良心的なオーケストラが偉大なマエストロの衰えを感じ、その悲しみが聞こえるようで、ボクは淋しくなってそれ以来そのライヴを聴いていない。
ベームのシューベルトにはフルトヴェングラーのようなマジックもなく、カラヤンのような磨き上げきった音色美もないけれど、ボクはこの曲を聴くとき未だにこの古い録音を取り出してくる。
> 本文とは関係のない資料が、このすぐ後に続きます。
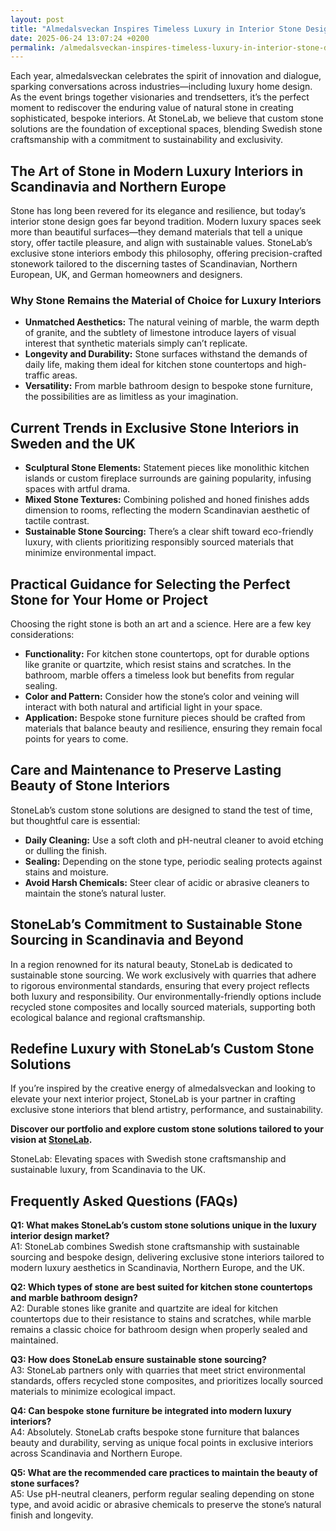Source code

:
```yaml
---
layout: post
title: "Almedalsveckan Inspires Timeless Luxury in Interior Stone Design"
date: 2025-06-24 13:07:24 +0200
permalink: /almedalsveckan-inspires-timeless-luxury-in-interior-stone-design/
---
```

Each year, almedalsveckan celebrates the spirit of innovation and dialogue, sparking conversations across industries—including luxury home design. As the event brings together visionaries and trendsetters, it’s the perfect moment to rediscover the enduring value of natural stone in creating sophisticated, bespoke interiors. At StoneLab, we believe that custom stone solutions are the foundation of exceptional spaces, blending Swedish stone craftsmanship with a commitment to sustainability and exclusivity.

## The Art of Stone in Modern Luxury Interiors in Scandinavia and Northern Europe

Stone has long been revered for its elegance and resilience, but today’s interior stone design goes far beyond tradition. Modern luxury spaces seek more than beautiful surfaces—they demand materials that tell a unique story, offer tactile pleasure, and align with sustainable values. StoneLab’s exclusive stone interiors embody this philosophy, offering precision-crafted stonework tailored to the discerning tastes of Scandinavian, Northern European, UK, and German homeowners and designers.

### Why Stone Remains the Material of Choice for Luxury Interiors

- **Unmatched Aesthetics:** The natural veining of marble, the warm depth of granite, and the subtlety of limestone introduce layers of visual interest that synthetic materials simply can’t replicate.
- **Longevity and Durability:** Stone surfaces withstand the demands of daily life, making them ideal for kitchen stone countertops and high-traffic areas.
- **Versatility:** From marble bathroom design to bespoke stone furniture, the possibilities are as limitless as your imagination.

## Current Trends in Exclusive Stone Interiors in Sweden and the UK

- **Sculptural Stone Elements:** Statement pieces like monolithic kitchen islands or custom fireplace surrounds are gaining popularity, infusing spaces with artful drama.
- **Mixed Stone Textures:** Combining polished and honed finishes adds dimension to rooms, reflecting the modern Scandinavian aesthetic of tactile contrast.
- **Sustainable Stone Sourcing:** There’s a clear shift toward eco-friendly luxury, with clients prioritizing responsibly sourced materials that minimize environmental impact.

## Practical Guidance for Selecting the Perfect Stone for Your Home or Project

Choosing the right stone is both an art and a science. Here are a few key considerations:

- **Functionality:** For kitchen stone countertops, opt for durable options like granite or quartzite, which resist stains and scratches. In the bathroom, marble offers a timeless look but benefits from regular sealing.
- **Color and Pattern:** Consider how the stone’s color and veining will interact with both natural and artificial light in your space.
- **Application:** Bespoke stone furniture pieces should be crafted from materials that balance beauty and resilience, ensuring they remain focal points for years to come.

## Care and Maintenance to Preserve Lasting Beauty of Stone Interiors

StoneLab’s custom stone solutions are designed to stand the test of time, but thoughtful care is essential:

- **Daily Cleaning:** Use a soft cloth and pH-neutral cleaner to avoid etching or dulling the finish.
- **Sealing:** Depending on the stone type, periodic sealing protects against stains and moisture.
- **Avoid Harsh Chemicals:** Steer clear of acidic or abrasive cleaners to maintain the stone’s natural luster.

## StoneLab’s Commitment to Sustainable Stone Sourcing in Scandinavia and Beyond

In a region renowned for its natural beauty, StoneLab is dedicated to sustainable stone sourcing. We work exclusively with quarries that adhere to rigorous environmental standards, ensuring that every project reflects both luxury and responsibility. Our environmentally-friendly options include recycled stone composites and locally sourced materials, supporting both ecological balance and regional craftsmanship.

## Redefine Luxury with StoneLab’s Custom Stone Solutions

If you’re inspired by the creative energy of almedalsveckan and looking to elevate your next interior project, StoneLab is your partner in crafting exclusive stone interiors that blend artistry, performance, and sustainability.

**Discover our portfolio and explore custom stone solutions tailored to your vision at [StoneLab](https://stonelab.se/).**

StoneLab: Elevating spaces with Swedish stone craftsmanship and sustainable luxury, from Scandinavia to the UK.

## Frequently Asked Questions (FAQs)

**Q1: What makes StoneLab’s custom stone solutions unique in the luxury interior design market?**  
A1: StoneLab combines Swedish stone craftsmanship with sustainable sourcing and bespoke design, delivering exclusive stone interiors tailored to modern luxury aesthetics in Scandinavia, Northern Europe, and the UK.

**Q2: Which types of stone are best suited for kitchen stone countertops and marble bathroom design?**  
A2: Durable stones like granite and quartzite are ideal for kitchen countertops due to their resistance to stains and scratches, while marble remains a classic choice for bathroom design when properly sealed and maintained.

**Q3: How does StoneLab ensure sustainable stone sourcing?**  
A3: StoneLab partners only with quarries that meet strict environmental standards, offers recycled stone composites, and prioritizes locally sourced materials to minimize ecological impact.

**Q4: Can bespoke stone furniture be integrated into modern luxury interiors?**  
A4: Absolutely. StoneLab crafts bespoke stone furniture that balances beauty and durability, serving as unique focal points in exclusive interiors across Scandinavia and Northern Europe.

**Q5: What are the recommended care practices to maintain the beauty of stone surfaces?**  
A5: Use pH-neutral cleaners, perform regular sealing depending on stone type, and avoid acidic or abrasive chemicals to preserve the stone’s natural finish and longevity.

<script type="application/ld+json">
{
  "@context": "https://schema.org",
  "@type": "BlogPosting",
  "headline": "Almedalsveckan Inspires Timeless Luxury in Interior Stone Design",
  "description": "Explore how StoneLab blends Swedish stone craftsmanship with sustainable luxury to create custom stone solutions and exclusive interiors for Scandinavian and Northern European markets.",
  "author": {
    "@type": "Person",
    "name": "StoneLab"
  },
  "publisher": {
    "@type": "Person",
    "name": "StoneLab"
  },
  "datePublished": "2024-06-01",
  "mainEntityOfPage": {
    "@type": "WebPage",
    "@id": "https://stonelab.se/blog/almedalsveckan-interior-stone-design"
  },
  "keywords": "StoneLab, custom stone solutions, interior stone design, exclusive stone interiors, Swedish stone craftsmanship, luxury interior materials, kitchen stone countertops, marble bathroom design, bespoke stone furniture, sustainable stone sourcing",
  "articleSection": [
    "Modern Luxury Interiors",
    "Exclusive Stone Interiors Trends",
    "Stone Selection Guide",
    "Stone Care and Maintenance",
    "Sustainable Stone Sourcing"
  ],
  "inLanguage": "en",
  "url": "https://stonelab.se/blog/almedalsveckan-interior-stone-design"
}
</script>

<script type="application/ld+json">
{
  "@context": "https://schema.org",
  "@type": "FAQPage",
  "mainEntity": [
    {
      "@type": "Question",
      "name": "What makes StoneLab’s custom stone solutions unique in the luxury interior design market?",
      "acceptedAnswer": {
        "@type": "Answer",
        "text": "StoneLab combines Swedish stone craftsmanship with sustainable sourcing and bespoke design, delivering exclusive stone interiors tailored to modern luxury aesthetics in Scandinavia, Northern Europe, and the UK."
      }
    },
    {
      "@type": "Question",
      "name": "Which types of stone are best suited for kitchen stone countertops and marble bathroom design?",
      "acceptedAnswer": {
        "@type": "Answer",
        "text": "Durable stones like granite and quartzite are ideal for kitchen countertops due to their resistance to stains and scratches, while marble remains a classic choice for bathroom design when properly sealed and maintained."
      }
    },
    {
      "@type": "Question",
      "name": "How does StoneLab ensure sustainable stone sourcing?",
      "acceptedAnswer": {
        "@type": "Answer",
        "text": "StoneLab partners only with quarries that meet strict environmental standards, offers recycled stone composites, and prioritizes locally sourced materials to minimize ecological impact."
      }
    },
    {
      "@type": "Question",
      "name": "Can bespoke stone furniture be integrated into modern luxury interiors?",
      "acceptedAnswer": {
        "@type": "Answer",
        "text": "Absolutely. StoneLab crafts bespoke stone furniture that balances beauty and durability, serving as unique focal points in exclusive interiors across Scandinavia and Northern Europe."
      }
    },
    {
      "@type": "Question",
      "name": "What are the recommended care practices to maintain the beauty of stone surfaces?",
      "acceptedAnswer": {
        "@type": "Answer",
        "text": "Use pH-neutral cleaners, perform regular sealing depending on stone type, and avoid acidic or abrasive chemicals to preserve the stone’s natural finish and longevity."
      }
    }
  ]
}
</script>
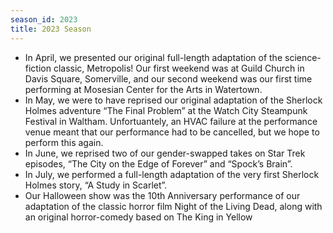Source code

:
 ```yaml
---
season_id: 2023
title: 2023 Season
---
```

- In April, we presented our original full-length adaptation of the science-fiction classic, Metropolis! Our first weekend was at Guild Church in Davis Square, Somerville, and our second weekend was our first time performing at Mosesian Center for the Arts in Watertown.
- In May, we were to have reprised our original adaptation of the Sherlock Holmes adventure “The Final Problem” at the Watch City Steampunk Festival in Waltham. Unfortuantely, an HVAC failure at the performance venue meant that our performance had to be cancelled, but we hope to perform this again.
- In June, we reprised two of our gender-swapped takes on Star Trek episodes, “The City on the Edge of Forever” and “Spock’s Brain”.
- In July, we performed a full-length adaptation of the very first Sherlock Holmes story, “A Study in Scarlet”.
- Our Halloween show was the 10th Anniversary performance of our adaptation of the classic horror film Night of the Living Dead, along with an original horror-comedy based on The King in Yellow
作曲家の書いたとおりに演奏し、音楽をして語らせるという即物性は必要であると思うけれど、それを金科玉条の如く賛美する日本の評論家の創造性を忘れた教科主義には正直いまだに鼻持ちならないものを感じるけれど、ベームの当時の演奏には彼らをも説得する正確と緻密がありながら、その中にあたたかな人間味が感じられ、誠実さに貫かれたインテンポでありながら、音楽がその中に包摂しているエネルギーが徐々に膨れあがり、白熱してゆくスケールを持っている点で、演奏する側の作品に沿いつつも表現を忘れぬ主体性が常に感じられる素晴らしさがあった。
ドイツの血と土の匂いを濃厚に示した天才フルトヴェングラーの劇的な演奏とは違うけれど、コレもまた典型だと思う。
第1楽章を聴くため、ボクはもう一度CDをかけ直した。